If I make a mistake, it's not the end of the world. I'll show you how to get out of this. Actually right now. Because we're gonna adjust timing and position of notes. And if you're doing that with your own track and then suddenly you start to have the fear overcome you that "Oh I actually had "a really nice group before I started messing with it". You can right click and Revert Slices. And it will remove all slice edits. So basically we'd be going back to the beginning. Okay, just a few more of these to go I think.
(beat playing) Okay, I'm going to let that go for now. And now I'm going to select all. And hopefully we've done a good job cleaning up the little junk transients. And now I can quantize every one of these slices if I want to. The groove already sounds pretty good to me. But I can click this Quantize button here. But I don't know what the percentage quantize is. So I'm gonna click F8 and look here.

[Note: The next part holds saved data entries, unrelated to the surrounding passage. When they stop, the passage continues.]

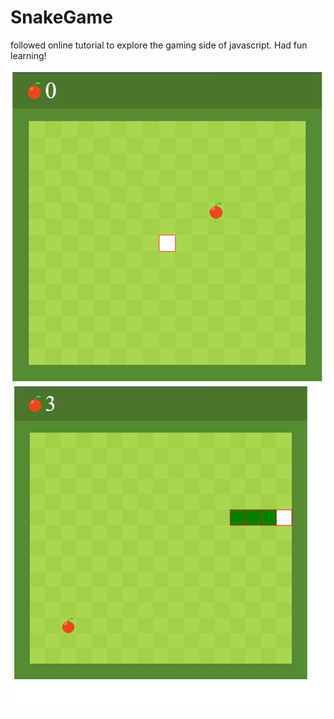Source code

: # SnakeGame
followed online tutorial to explore the gaming side of javascript. Had fun learning!

![](img/snake1.PNG)
![](img/snake2.PNG) 
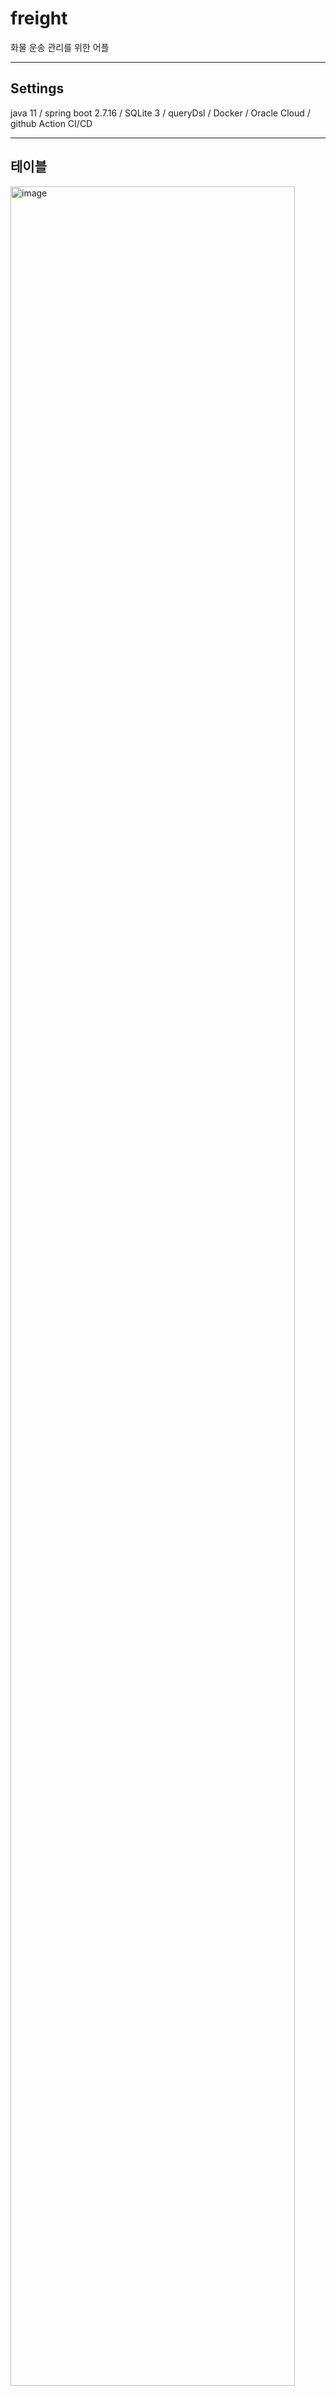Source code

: # freight
화물 운송 관리를 위한 어플

---

## Settings
java 11 / spring boot 2.7.16 / SQLite 3 / queryDsl / Docker / Oracle Cloud / github Action CI/CD

---

## 테이블

<img width="95%" alt="image" src="https://github.com/jaemanc/freight/assets/104718153/0cb4a715-f90b-407b-8207-a68bc0423fbc">


---

## API 

### swagger UI : http://158.180.82.177:3000/swagger-ui/index.html#/

<img width="70%" alt="image" src="https://github.com/jaemanc/freight/assets/104718153/cca319fb-fb70-4c3e-9aa0-c682c6639700">



## 운행 일지 mockup


<img width="95%" alt="image" src="https://github.com/jaemanc/freight/assets/104718153/90cd32c2-c493-42c1-ac20-2bc1ea2396fb">


### 일지 목록 등 참고용 이미지들
<p align="center">

<img algin="center" width="25%" alt="image" src="https://github.com/jaemanc/freight/assets/104718153/4f1095c7-4f17-475f-87cc-cae4c3996fcf">
<img algin="center" width="25%" alt="image" src="https://github.com/jaemanc/freight/assets/104718153/3707c90c-8c7e-4dee-9809-af2fbb044751">
<img algin="center" width="25%" alt="image" src="https://github.com/jaemanc/freight/assets/104718153/07ea16b6-7ece-4f53-a7f1-0aff5d4b58e9">
<img algin="center" width="20%" alt="image" src="https://github.com/jaemanc/freight/assets/104718153/82634545-00ca-4db1-aaa4-07d679f6d511">


</p>
---

## __To do__

### PROCESS

1. 화면 목록 정리
2. 테이블 설계
3. 서버 환경 설정
   3. Error 감지 : email로 
4. Flutter 설정
5. API 명세 - Swagger 사용
6. 구글 플레이 스토어??
7. 확장 - 카테고리 또는 검색 / 검색 엔진(elasticsearch) / redis cache 사용여부 등.

### CODE LEVEL

1. excel download to mobile
2. log backup - rolling + 1 month
3. db backup - sqlite3 + backup??
4. ERROR - email alert
5. JWT secret_key -> github variables 또는 실행 환경 변수 등으로 처리.

* 로그인 관련 - 최대한 리소스 적게 사용
  * ~~회원~~
    * ~~ID / 이름 / 연락처 / 이메일(필수X)  <- JWT 값 사용.~~
    * ~~회원 가입 외에 기존 회원일 경우 id ( JWT ) 리턴 하도록 로직 수정 필요.~~
  * ~~비회원~~
    * ~~최초 접속 시, 유저 아이디 UUID 생성하여 ID 값으로 사용 <- 어플 삭제 혹은, JWT 잃어버릴 경우 복구 불가.~~
  * ~~인가~~
    * ~~인터셉터 - JWT + secret_key / user_id 값으로 검증~~


* ~~삭제 API~~
  * ~~하드 말고 소프트 딜리트로 처리 하도록 수정 필요 ( 정비 카테고리 )~~

### 기획

* 조회 페이지 버튼 아이콘으로 대체 가능한 경우 대체 할 것.
* 상세 페이지 / 수정 / 삭제 페이지 기획 설계 필요.
* 참고 UI : https://github.com/ArizArmeidi/FlutterWeather
* 기존 회원 기기 변경 또는 로그인 화면 설계.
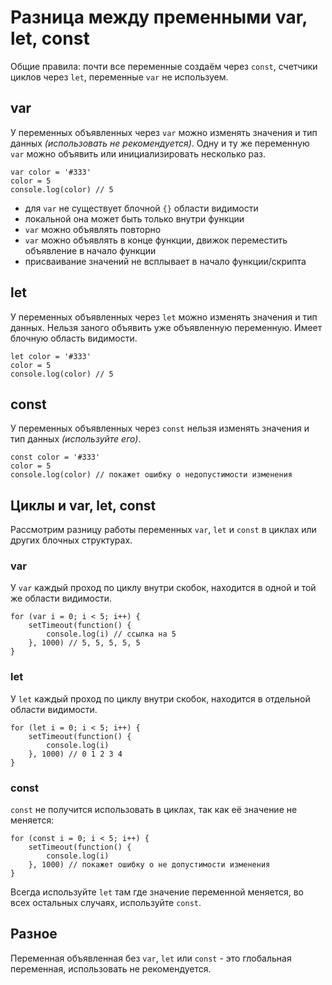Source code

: # Разница между пременными var, let, const
Общие правила: почти все переменные создаём через `const`, счетчики циклов через `let`, переменные `var` не используем.

## var
У переменных объявленных через `var` можно изменять значения и тип данных *(использовать не рекомендуется)*. Одну и ту же переменную `var` можно объявить или инициализировать несколько раз.

    var color = '#333'
    color = 5
    console.log(color) // 5

- для `var` не существует блочной `{}` области видимости
- локальной она может быть только внутри функции
- `var` можно объявлять повторно
- `var` можно объявлять в конце функции, движок переместить объявление в начало функции
- присваивание значений не всплывает в начало функции/скрипта

## let
У переменных объявленных через `let` можно изменять значения и тип данных. Нельзя заного объявить уже объявленную переменную. Имеет блочную область видимости.

    let color = '#333'
    color = 5
    console.log(color) // 5

## const
У переменных объявленных через `const` нельзя изменять значения и тип данных *(используйте его)*.

    const color = '#333'
    color = 5
    console.log(color) // покажет ошибку о недопустимости изменения

## Циклы и var, let, const
Рассмотрим разницу работы переменных `var`, `let` и `const` в циклах или других блочных структурах.

### var
У `var` каждый проход по циклу внутри скобок, находится в одной и той же области видимости.

    for (var i = 0; i < 5; i++) {
        setTimeout(function() {
            console.log(i) // ссылка на 5
        }, 1000) // 5, 5, 5, 5, 5
    }

### let
У `let` каждый проход по циклу внутри скобок, находится в отдельной области видимости.

    for (let i = 0; i < 5; i++) {
        setTimeout(function() {
            console.log(i)
        }, 1000) // 0 1 2 3 4
    }

### const
`const` не получится использовать в циклах, так как её значение не меняется:

    for (const i = 0; i < 5; i++) {
        setTimeout(function() {
            console.log(i)
        }, 1000) // покажет ошибку о не допустимости изменения
    }

Всегда используйте `let` там где значение переменной меняется, во всех остальных случаях, используйте `const`.

## Разное
Переменная объявленная без `var`, `let` или `const` - это глобальная переменная, использовать не рекомендуется.

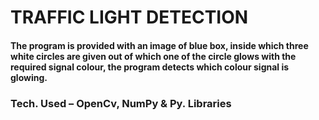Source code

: # TRAFFIC LIGHT DETECTION
                                                       
                                                       
#### The program is provided with an image of blue box, inside which three white circles are given out of which one of the circle glows with the required signal colour, the program detects which colour signal is glowing.
                    
### Tech. Used – OpenCv, NumPy & Py. Libraries
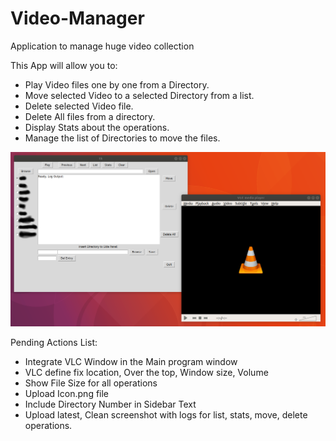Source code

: # Video-Manager
 Application to manage huge video collection 
 
 This App will allow you to:
 - Play Video files one by one from a Directory.
 - Move selected Video to a selected Directory from a list.
 - Delete selected Video file.
 - Delete All files from a directory.
 - Display Stats about the operations.
 - Manage the list of Directories to move the files.

 
![](main.png)


Pending Actions List:
 - Integrate VLC Window in the Main program window
 - VLC define fix location, Over the top, Window size, Volume
 - Show File Size for all operations
 - Upload Icon.png file
 - Include Directory Number in Sidebar Text
 - Upload latest, Clean screenshot with logs for list, stats, move, delete operations.
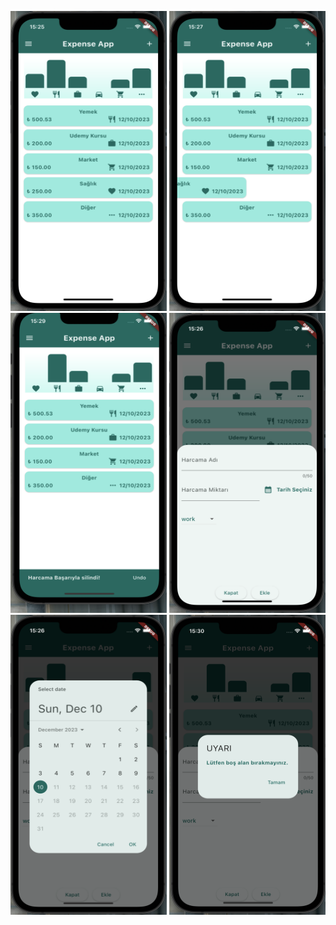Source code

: <p align="middle">

<img src="https://github.com/beyzakoser/expenseAppFlutter/blob/main/img/img1.1.png" width="250" height="480">
<img src="https://github.com/beyzakoser/expenseAppFlutter/blob/main/img/img1.2.png" width="250" height="480">
<img src="https://github.com/beyzakoser/expenseAppFlutter/blob/main/img/img1.3.png" width="250" height="480">
<img src="https://github.com/beyzakoser/expenseAppFlutter/blob/main/img/img1.4.png" width="250" height="480">
<img src="https://github.com/beyzakoser/expenseAppFlutter/blob/main/img/img1.5.png" width="250" height="480">
<img src="https://github.com/beyzakoser/expenseAppFlutter/blob/main/img/img1.6.png" width="250" height="480">

</p>



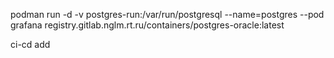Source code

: podman run -d -v postgres-run:/var/run/postgresql --name=postgres --pod grafana registry.gitlab.nglm.rt.ru/containers/postgres-oracle:latest

ci-cd add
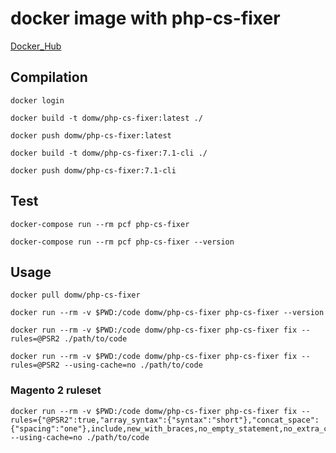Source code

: # docker image with php-cs-fixer

[Docker_Hub](https://hub.docker.com/r/domw/php-cs-fixer)

## Compilation

    docker login

    docker build -t domw/php-cs-fixer:latest ./

    docker push domw/php-cs-fixer:latest

    docker build -t domw/php-cs-fixer:7.1-cli ./

    docker push domw/php-cs-fixer:7.1-cli 

## Test

    docker-compose run --rm pcf php-cs-fixer

    docker-compose run --rm pcf php-cs-fixer --version

## Usage
    
    docker pull domw/php-cs-fixer

    docker run --rm -v $PWD:/code domw/php-cs-fixer php-cs-fixer --version

    docker run --rm -v $PWD:/code domw/php-cs-fixer php-cs-fixer fix --rules=@PSR2 ./path/to/code

    docker run --rm -v $PWD:/code domw/php-cs-fixer php-cs-fixer fix --rules=@PSR2 --using-cache=no ./path/to/code

### Magento 2 ruleset

    docker run --rm -v $PWD:/code domw/php-cs-fixer php-cs-fixer fix --rules={"@PSR2":true,"array_syntax":{"syntax":"short"},"concat_space":{"spacing":"one"},include,new_with_braces,no_empty_statement,no_extra_consecutive_blank_lines,no_leading_import_slash,no_leading_namespace_whitespace,no_multiline_whitespace_around_double_arrow,no_multiline_whitespace_before_semicolons,no_singleline_whitespace_before_semicolons,no_trailing_comma_in_singleline_array,no_unused_imports,no_whitespace_in_blank_line,object_operator_without_whitespace,ordered_imports,standardize_not_equals,ternary_operator_spaces} --using-cache=no ./path/to/code
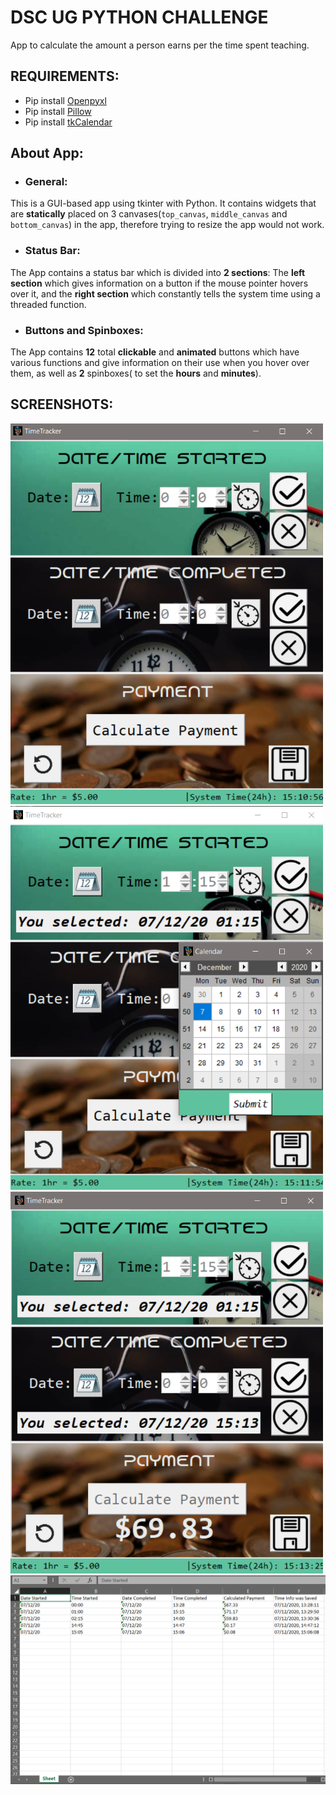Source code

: # DSC UG PYTHON CHALLENGE

App to calculate the amount a person earns per
the time spent teaching.

## REQUIREMENTS:
- Pip install [Openpyxl](https://pypi.org/project/openpyxl/)
- Pip install [Pillow](https://pypi.org/project/Pillow/)
- Pip install [tkCalendar](https://pypi.org/project/tkcalendar/1.1.5/)


## About App:
- ### General:
This is a GUI-based app using tkinter with Python. It contains widgets that are <b>statically</b>
placed on 3 canvases(`top_canvas`, `middle_canvas` and `bottom_canvas`) in the app, therefore trying
to resize the app would not work.

- ### Status Bar:
The App contains a status bar which is divided into **2 sections**: The **left
section** which gives information on a button if the mouse pointer hovers over it, and the **right section** which 
constantly tells the system time using a threaded function.

- ### Buttons and Spinboxes:
The App contains **12** total **clickable** and **animated** buttons which have various functions
and give information on their use when you hover over them,
as well as **2** spinboxes( to set the **hours** and **minutes**).

 




## SCREENSHOTS:
<img src = "images/ss1.png" width = 500>
<img src = "images/ss2.png" width = 500>
<img src = "images/ss3.png" width = 500>
<img src = "images/ss_saved_info_excel.png" width = 600>
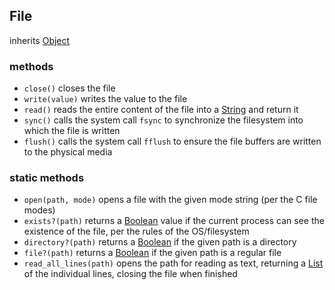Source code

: ## File
inherits [Object](object.md)

### methods
- `close()` closes the file
- `write(value)` writes the value to the file
- `read()` reads the entire content of the file into a [String](string.md) and return it
- `sync()` calls the system call `fsync` to synchronize the filesystem into which the file is written
- `flush()` calls the system call `fflush` to ensure the file buffers are written to the physical media

### static methods
- `open(path, mode)` opens a file with the given mode string (per the C file modes)
- `exists?(path)` returns a [Boolean](boolean.md) value if the current process can see the existence of the file, per the rules of the OS/filesystem
- `directory?(path)` returns a [Boolean](boolean.md) if the given path is a directory
- `file?(path)` returns a [Boolean](boolean.md) if the given path is a regular file
- `read_all_lines(path)` opens the path for reading as text, returning a [List](list.md) of the individual lines, closing the file when finished
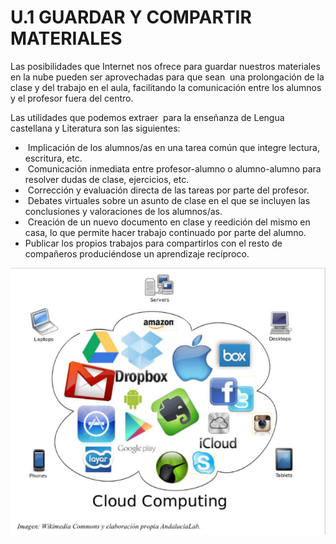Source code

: # U.1 GUARDAR Y COMPARTIR MATERIALES

Las posibilidades que Internet nos ofrece para guardar nuestros materiales en la nube pueden ser aprovechadas para que sean  una prolongación de la clase y del trabajo en el aula, facilitando la comunicación entre los alumnos y el profesor fuera del centro. 

  
Las utilidades que podemos extraer  para la enseñanza de Lengua castellana y Literatura son las siguientes:

*    Implicación de los alumnos/as en una tarea común que integre lectura, escritura, etc.
*    Comunicación inmediata entre profesor-alumno o alumno-alumno para resolver dudas de clase, ejercicios, etc.
*    Corrección y evaluación directa de las tareas por parte del profesor.
*    Debates virtuales sobre un asunto de clase en el que se incluyen las conclusiones y valoraciones de los alumnos/as.
*    Creación de un nuevo documento en clase y reedición del mismo en casa, lo que permite hacer trabajo continuado por parte del alumno.
*   Publicar los propios trabajos para compartirlos con el resto de compañeros produciéndose un aprendizaje recíproco.


![La nube](img/LA_NUBE_3.jpg "La nube")
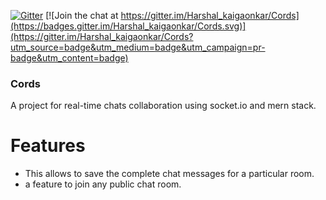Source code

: 
[![Gitter](https://badges.gitter.im/Harshal_kaigaonkar/community.svg)](https://gitter.im/Harshal_kaigaonkar/community?utm_source=badge&utm_medium=badge&utm_campaign=pr-badge) [![Join the chat at https://gitter.im/Harshal_kaigaonkar/Cords](https://badges.gitter.im/Harshal_kaigaonkar/Cords.svg)](https://gitter.im/Harshal_kaigaonkar/Cords?utm_source=badge&utm_medium=badge&utm_campaign=pr-badge&utm_content=badge)

### Cords
A project for real-time chats collaboration using socket.io and mern stack.

# Features
* This allows to save the complete chat messages for a particular room.
* a feature to join any public chat room.

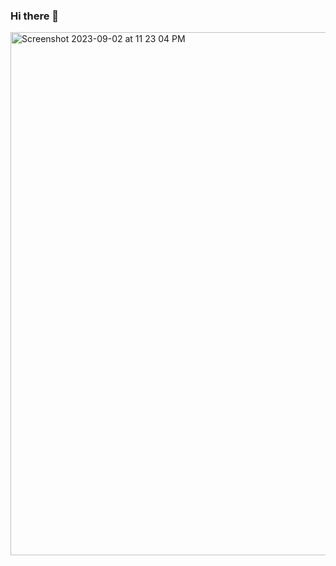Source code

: ### Hi there 👋

<img width="837" alt="Screenshot 2023-09-02 at 11 23 04 PM" src="https://github.com/mSaadSalman/mSaadSalman/assets/105026161/c719b16b-a267-415c-9a40-686188fe4ef4">


<!--
**mSaadSalman/mSaadSalman** is a ✨ _special_ ✨ repository because its `README.md` (this file) appears on your GitHub profile.

Here are some ideas to get you started:

- 🔭 I’m currently working on ...
- 🌱 I’m currently learning ...
- 👯 I’m looking to collaborate on ...
- 🤔 I’m looking for help with ...
- 💬 Ask me about ...
- 📫 How to reach me: ...
- 😄 Pronouns: ...
- ⚡ Fun fact: ...
-->
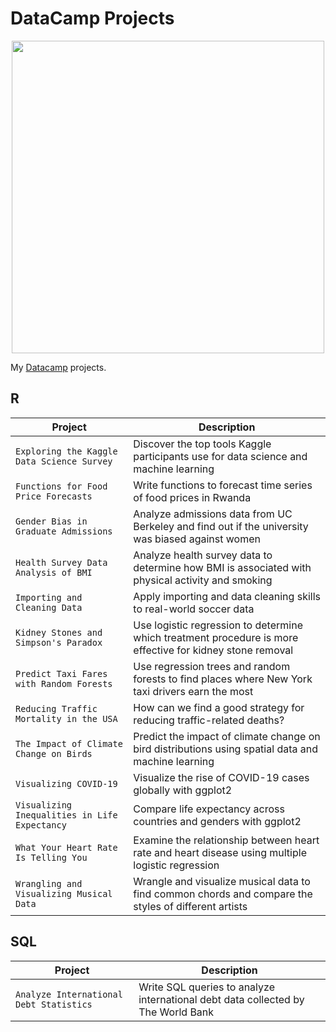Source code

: # DataCamp Projects

<p align="center"> 
<img src="https://cdn.datacamp.com/main-app/assets/brand/logos/DataCamp_Horizontal_RGB-d196011f63ebda76dc5c9772425cf9541b8639af842d5e5476ef10f2460ed1e4.png" width="500">
</p>

My [Datacamp](https://www.datacamp.com/profile/binhtrank50) projects.

## R
| Project | Description |
| --- | --- |
| `Exploring the Kaggle Data Science Survey` | Discover the top tools Kaggle participants use for data science and machine learning|
| `Functions for Food Price Forecasts` | Write functions to forecast time series of food prices in Rwanda|
| `Gender Bias in Graduate Admissions` | Analyze admissions data from UC Berkeley and find out if the university was biased against women|
| `Health Survey Data Analysis of BMI` | Analyze health survey data to determine how BMI is associated with physical activity and smoking|
| `Importing and Cleaning Data` | Apply importing and data cleaning skills to real-world soccer data|
| `Kidney Stones and Simpson's Paradox` | Use logistic regression to determine which treatment procedure is more effective for kidney stone removal|
| `Predict Taxi Fares with Random Forests` | Use regression trees and random forests to find places where New York taxi drivers earn the most|
| `Reducing Traffic Mortality in the USA` | How can we find a good strategy for reducing traffic-related deaths?|
| `The Impact of Climate Change on Birds` | Predict the impact of climate change on bird distributions using spatial data and machine learning|
| `Visualizing COVID-19` | Visualize the rise of COVID-19 cases globally with ggplot2|
| `Visualizing Inequalities in Life Expectancy` | Compare life expectancy across countries and genders with ggplot2|
| `What Your Heart Rate Is Telling You` | Examine the relationship between heart rate and heart disease using multiple logistic regression|
| `Wrangling and Visualizing Musical Data` | Wrangle and visualize musical data to find common chords and compare the styles of different artists|

## SQL
| Project | Description |
| --- | --- |
| `Analyze International Debt Statistics` | Write SQL queries to analyze international debt data collected by The World Bank|
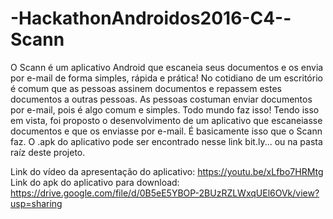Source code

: # -HackathonAndroidos2016-C4--Scann

O Scann é um aplicativo Android que escaneia seus documentos e os envia por e-mail de forma simples, rápida e prática!
No cotidiano de um escritório é comum que as pessoas assinem documentos e repassem estes documentos a outras pessoas. As pessoas costuman enviar documentos por e-mail, pois é algo comum e simples. Todo mundo faz isso!
Tendo isso em vista, foi proposto o desenvolvimento de um aplicativo que escaneiasse documentos e que os enviasse por e-mail. É basicamente isso que o Scann faz.
O .apk do aplicativo pode ser encontrado nesse link bit.ly... ou na pasta raíz deste projeto.


Link do vídeo da apresentação do aplicativo: https://youtu.be/xLfbo7HRMtg
Link do apk do aplicativo para download: https://drive.google.com/file/d/0B5eE5YBOP-2BUzRZLWxqUEl6OVk/view?usp=sharing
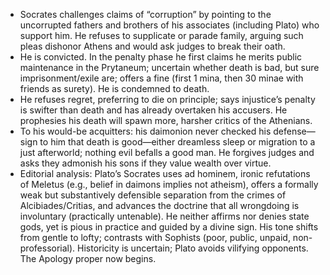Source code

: - Socrates challenges claims of “corruption” by pointing to the uncorrupted fathers and brothers of his associates (including Plato) who support him. He refuses to supplicate or parade family, arguing such pleas dishonor Athens and would ask judges to break their oath.  
- He is convicted. In the penalty phase he first claims he merits public maintenance in the Prytaneum; uncertain whether death is bad, but sure imprisonment/exile are; offers a fine (first 1 mina, then 30 minae with friends as surety). He is condemned to death.  
- He refuses regret, preferring to die on principle; says injustice’s penalty is swifter than death and has already overtaken his accusers. He prophesies his death will spawn more, harsher critics of the Athenians.  
- To his would-be acquitters: his daimonion never checked his defense—sign to him that death is good—either dreamless sleep or migration to a just afterworld; nothing evil befalls a good man. He forgives judges and asks they admonish his sons if they value wealth over virtue.  
- Editorial analysis: Plato’s Socrates uses ad hominem, ironic refutations of Meletus (e.g., belief in daimons implies not atheism), offers a formally weak but substantively defensible separation from the crimes of Alcibiades/Critias, and advances the doctrine that all wrongdoing is involuntary (practically untenable). He neither affirms nor denies state gods, yet is pious in practice and guided by a divine sign. His tone shifts from gentle to lofty; contrasts with Sophists (poor, public, unpaid, non-professorial). Historicity is uncertain; Plato avoids vilifying opponents. The Apology proper now begins.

And I see the amount's gonna be 100 percent. To preserve any kind of feel that I like that's already there I might wanna reduce this percentage of quantize that I'm gonna apply. But just so you can see what happens I will do 100 percent. Click Apply and let's hear what this sounds like. (beat playing) Okay, I was fine with the feel before.
I'm gonna undo the quantize, but you can see the note shift. They did all shift closer to the nearest 16th note. But that's just the beginning of what we can do here. Now that we have these individual audio slices to play with. So let's listen again. (beat playing) Okay, I'm going to select just a few of these. And I'm going to Shift click. Now I've selected two of these. And you see that there's a slice handle in between these.
If I move this handle, both of those slices are going to move. So, I'm going to select just a few more of those in the same way. Shift click and Shift click. And just so it's firmly in your head I'll play a little bit of the groove one more time. (beat playing) Okay, now I'm going to move all of these at the same time. And hear what that sounds like. (beat playing) Okay so I just played a different groove now without actually picking up my bass again.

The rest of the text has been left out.